## Provided material
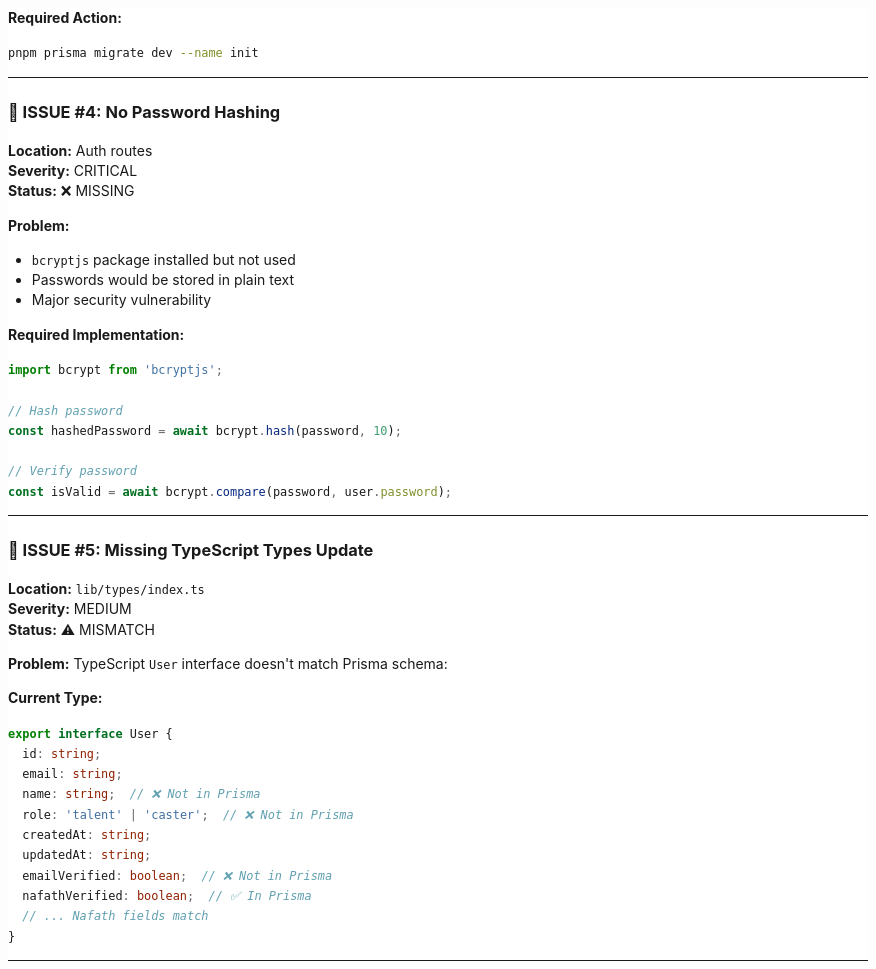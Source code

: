 **Required Action:**
```bash
pnpm prisma migrate dev --name init
```

---

### 🚨 ISSUE #4: No Password Hashing
**Location:** Auth routes  
**Severity:** CRITICAL  
**Status:** ❌ MISSING

**Problem:**
- `bcryptjs` package installed but not used
- Passwords would be stored in plain text
- Major security vulnerability

**Required Implementation:**
```typescript
import bcrypt from 'bcryptjs';

// Hash password
const hashedPassword = await bcrypt.hash(password, 10);

// Verify password
const isValid = await bcrypt.compare(password, user.password);
```

---

### 🚨 ISSUE #5: Missing TypeScript Types Update
**Location:** `lib/types/index.ts`  
**Severity:** MEDIUM  
**Status:** ⚠️ MISMATCH

**Problem:**
TypeScript `User` interface doesn't match Prisma schema:

**Current Type:**
```typescript
export interface User {
  id: string;
  email: string;
  name: string;  // ❌ Not in Prisma
  role: 'talent' | 'caster';  // ❌ Not in Prisma
  createdAt: string;
  updatedAt: string;
  emailVerified: boolean;  // ❌ Not in Prisma
  nafathVerified: boolean;  // ✅ In Prisma
  // ... Nafath fields match
}
```

---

## Task item
Only lines with the word "string" should be collected from the material.

## Task answer
  id: string;
  email: string;
  name: string;  // ❌ Not in Prisma
  createdAt: string;
  updatedAt: string;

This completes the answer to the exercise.